I suspect I’m mishandling the stream
object by exhausting the generator. However, I can’t figure out the right way to handle this. Do I have to make copies of the stream? Are streams set up to loop infinitely? I don’t see this in the documentation, and I can’t step into find_with_terms
to see how it is implemented.
Here’s my code.
import cytoolz
import spacy
from prodigy import recipe, recipe_args
from prodigy.recipes.textcat import teach
from prodigy.util import log, get_seeds
from spacy.matcher import PhraseMatcher
@recipe("textcat.teach",
dataset=recipe_args["dataset"],
spacy_model=recipe_args["spacy_model"],
source=recipe_args["source"],
label=recipe_args["label"],
api=recipe_args["api"],
loader=recipe_args["loader"],
seeds=recipe_args["seeds"],
long_text=("Long text", "flag", "L", bool),
exclude=recipe_args["exclude"])
def teach_with_phrases(dataset, spacy_model, source=None, label="", api=None,
loader=None, seeds=None, long_text=False, exclude=None):
"""
Collect the best possible training data for a text classification model
with the model in the loop. Based on your annotations, Prodigy will decide
which questions to ask next.
"""
log("RECIPE: Starting recipe textcat.teach with phrase seeds", locals())
components = teach(dataset, spacy_model, source=source, label=label, api=api,
loader=loader, seeds=None, long_text=long_text, exclude=exclude)
if seeds is not None:
stream = components["stream"]
nlp = spacy.load(spacy_model)
seeds = get_seeds(seeds)
matcher = PhraseMatcher(nlp.vocab)
patterns = list(nlp.pipe(seeds))
matcher.add("Filter Patterns", None, *patterns)
examples_with_seeds = list(find_with_phrases(nlp, stream, matcher,
at_least=1, at_most=1000, give_up_after=10000))
log("RECIPE: Prepending {} examples with seeds to the stream".format(len(examples_with_seeds)))
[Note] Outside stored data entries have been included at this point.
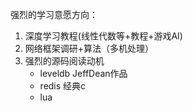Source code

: 强烈的学习意愿方向：

1. 深度学习教程(线性代数等+教程+游戏AI)
2. 网络框架调研+算法（多机处理）
3. 强烈的源码阅读动机
   * leveldb JeffDean作品
   * redis 经典c
   * lua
components["stream"] = cytoolz.concat((examples_with_seeds, stream))
return components
def find_with_phrases(nlp, stream, matcher, at_least, at_most, give_up_after):
found = 0
for i, eg in enumerate(stream):
document = nlp(eg["text"])
if matcher(document):
found += 1
yield eg
if found == at_most:
break
if i > give_up_after and not found:
raise Exception("Give up after {} examples not matching the patterns".format(i))
if found < at_least:
raise Exception("Only found {} examples".format(found))
A couple things I tried:
- I tried getting a new stream from the existing one in
find_with_phrases
.
def find_with_phrases(nlp, stream, matcher, at_least, at_most, give_up_after):
...
for i, eg in enumerate(get_stream(stream)):
...
- I also tried to use
itertools
to split off my own stream.
def find_with_phrases(nlp, stream, matcher, at_least, at_most, give_up_after):
stream, phrase_stream = itertools.tee(stream)
found = 0
for i, eg in enumerate(phrase_stream):
...
Both of these did the same thing.
@ines , am I overlooking something?